Question

A gas bubble formed from an explosion under water oscillates with a period $T$ proportional to $P^{a} d^{b} E^{c}$, where $P$ is pressure, $d$ is the density of water and $E$ is the total energy of explosion.

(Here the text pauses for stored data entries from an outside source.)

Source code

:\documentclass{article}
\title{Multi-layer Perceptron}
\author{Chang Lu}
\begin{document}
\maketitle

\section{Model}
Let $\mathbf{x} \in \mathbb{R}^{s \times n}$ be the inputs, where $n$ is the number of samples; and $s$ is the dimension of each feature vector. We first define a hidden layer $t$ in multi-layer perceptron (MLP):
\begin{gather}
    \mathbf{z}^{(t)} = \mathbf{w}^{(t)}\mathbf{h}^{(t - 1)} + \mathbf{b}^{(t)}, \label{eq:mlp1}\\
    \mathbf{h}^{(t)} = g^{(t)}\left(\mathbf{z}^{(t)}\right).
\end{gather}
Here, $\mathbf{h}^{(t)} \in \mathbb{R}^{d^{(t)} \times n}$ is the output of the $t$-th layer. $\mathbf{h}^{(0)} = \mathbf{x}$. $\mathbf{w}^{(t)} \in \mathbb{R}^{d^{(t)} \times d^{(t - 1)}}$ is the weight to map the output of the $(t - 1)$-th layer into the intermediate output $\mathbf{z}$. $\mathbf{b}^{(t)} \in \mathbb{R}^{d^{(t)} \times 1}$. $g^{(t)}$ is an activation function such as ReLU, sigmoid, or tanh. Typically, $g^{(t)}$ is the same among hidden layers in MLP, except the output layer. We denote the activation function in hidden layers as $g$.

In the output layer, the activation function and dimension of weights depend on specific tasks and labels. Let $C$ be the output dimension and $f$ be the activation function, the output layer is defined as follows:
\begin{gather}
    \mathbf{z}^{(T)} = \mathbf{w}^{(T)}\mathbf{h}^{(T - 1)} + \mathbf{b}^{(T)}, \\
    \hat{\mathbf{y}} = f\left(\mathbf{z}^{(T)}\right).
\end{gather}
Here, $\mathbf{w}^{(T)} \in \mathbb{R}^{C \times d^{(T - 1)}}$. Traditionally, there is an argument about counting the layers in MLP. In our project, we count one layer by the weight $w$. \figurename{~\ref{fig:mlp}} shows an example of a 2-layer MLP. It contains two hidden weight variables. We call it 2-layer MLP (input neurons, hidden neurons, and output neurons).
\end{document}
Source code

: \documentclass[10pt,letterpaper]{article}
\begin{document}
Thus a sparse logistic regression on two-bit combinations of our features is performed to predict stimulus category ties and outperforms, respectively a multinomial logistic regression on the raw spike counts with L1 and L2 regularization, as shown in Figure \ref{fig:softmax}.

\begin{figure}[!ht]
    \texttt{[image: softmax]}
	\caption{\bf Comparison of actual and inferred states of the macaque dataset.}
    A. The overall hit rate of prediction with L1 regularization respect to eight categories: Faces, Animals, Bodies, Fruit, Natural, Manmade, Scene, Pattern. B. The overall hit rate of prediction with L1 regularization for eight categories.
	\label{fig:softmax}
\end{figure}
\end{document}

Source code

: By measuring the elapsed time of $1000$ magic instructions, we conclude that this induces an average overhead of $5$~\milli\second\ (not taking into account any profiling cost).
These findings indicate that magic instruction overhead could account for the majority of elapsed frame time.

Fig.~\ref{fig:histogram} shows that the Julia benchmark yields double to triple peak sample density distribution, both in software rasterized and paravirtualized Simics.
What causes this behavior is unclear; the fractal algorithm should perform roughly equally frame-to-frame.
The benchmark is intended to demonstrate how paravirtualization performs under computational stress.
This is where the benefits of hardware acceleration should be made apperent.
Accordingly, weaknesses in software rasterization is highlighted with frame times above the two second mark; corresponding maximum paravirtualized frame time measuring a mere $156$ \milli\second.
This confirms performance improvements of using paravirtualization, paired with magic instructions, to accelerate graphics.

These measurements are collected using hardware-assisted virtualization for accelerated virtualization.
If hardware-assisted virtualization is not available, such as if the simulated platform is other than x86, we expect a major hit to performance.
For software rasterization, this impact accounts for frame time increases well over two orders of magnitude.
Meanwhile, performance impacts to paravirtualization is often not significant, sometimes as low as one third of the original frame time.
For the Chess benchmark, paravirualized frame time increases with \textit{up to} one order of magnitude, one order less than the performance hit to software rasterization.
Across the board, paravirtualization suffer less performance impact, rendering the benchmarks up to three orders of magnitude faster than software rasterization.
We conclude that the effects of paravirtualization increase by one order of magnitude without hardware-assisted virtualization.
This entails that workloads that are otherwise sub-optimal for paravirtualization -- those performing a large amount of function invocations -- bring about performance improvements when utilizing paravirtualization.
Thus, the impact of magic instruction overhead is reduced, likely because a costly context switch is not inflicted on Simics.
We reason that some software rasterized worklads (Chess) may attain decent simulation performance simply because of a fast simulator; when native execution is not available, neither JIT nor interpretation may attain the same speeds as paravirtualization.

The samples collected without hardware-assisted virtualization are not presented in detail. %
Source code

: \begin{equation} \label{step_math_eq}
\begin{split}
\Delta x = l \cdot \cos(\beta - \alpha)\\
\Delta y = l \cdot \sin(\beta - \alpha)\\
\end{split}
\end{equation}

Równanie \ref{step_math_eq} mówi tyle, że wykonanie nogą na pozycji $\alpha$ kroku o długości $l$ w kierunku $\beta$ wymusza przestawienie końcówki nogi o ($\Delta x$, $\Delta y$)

The value of $a, b, c$ are

• A. $a=1\,b=1,\,c=2$
• B. $a=1,\,b=2,\,c=1$
• C. $a=\frac{5}{6}, b=\frac{1}{2},c=\frac{1}{3}$
• D. $a=-\frac{5}{6},b=\frac{1}{2},c=\frac{1}{3}$

Answer 1

Answer: (D)

$a=-\frac{5}{6},b=\frac{1}{2},c=\frac{1}{3}$

Answer 2

Every equation relating Physical quantities should be in dimensional balance.
Given $T \propto p^{a} d^{b} E^{c}$
Since, only similar quantities can be equated, therefore dimensions of the terms on both sides of the equation must be same.
Hence, we have Dimensions of $=\left[M^{o} L^{o} T^{1}\right]$
Dimensions of pressure $P=\left[M L^{-1} T^{-2}\right]$
Dimensions of density $d=\left[M L^{-3}\right]$
Dimensions of energy $E=\left[M L^{2} T^{-2}\right]$
$\therefore$ We have
$\left[M^{o} L^{o} T^{1}\right]=k\left[M L^{-1} T^{-2}\right]^{a}\left[M L^{-3}\right]^{b}\left[M L^{2} T^{-2}\right]^{c}$
where, $k$ is a constant.
Comparing dimensions of similar terms, we have
$\left[M^{o} L^{o} T^{1}\right]=k\left[M^{a+b+c} L^{-a-3 b+2 c} T^{-2 a-2 c}\right]$
Comparing powers of $M$, we have $0=a+b+c \,\,\,\ldots$(i)
Comparing powers of $L$, we have $0=-a-3 b+2 c \,\,\,\ldots$(ii)
Comparing powers of $T$, we have $1=-2 a-2 c \,\,\,\ldots$(iii)
Solving Eqs. (i), (ii) and (iii), we have
$a=-\frac{5}{6}, b=\frac{1}{2}, c=\frac{1}{3}$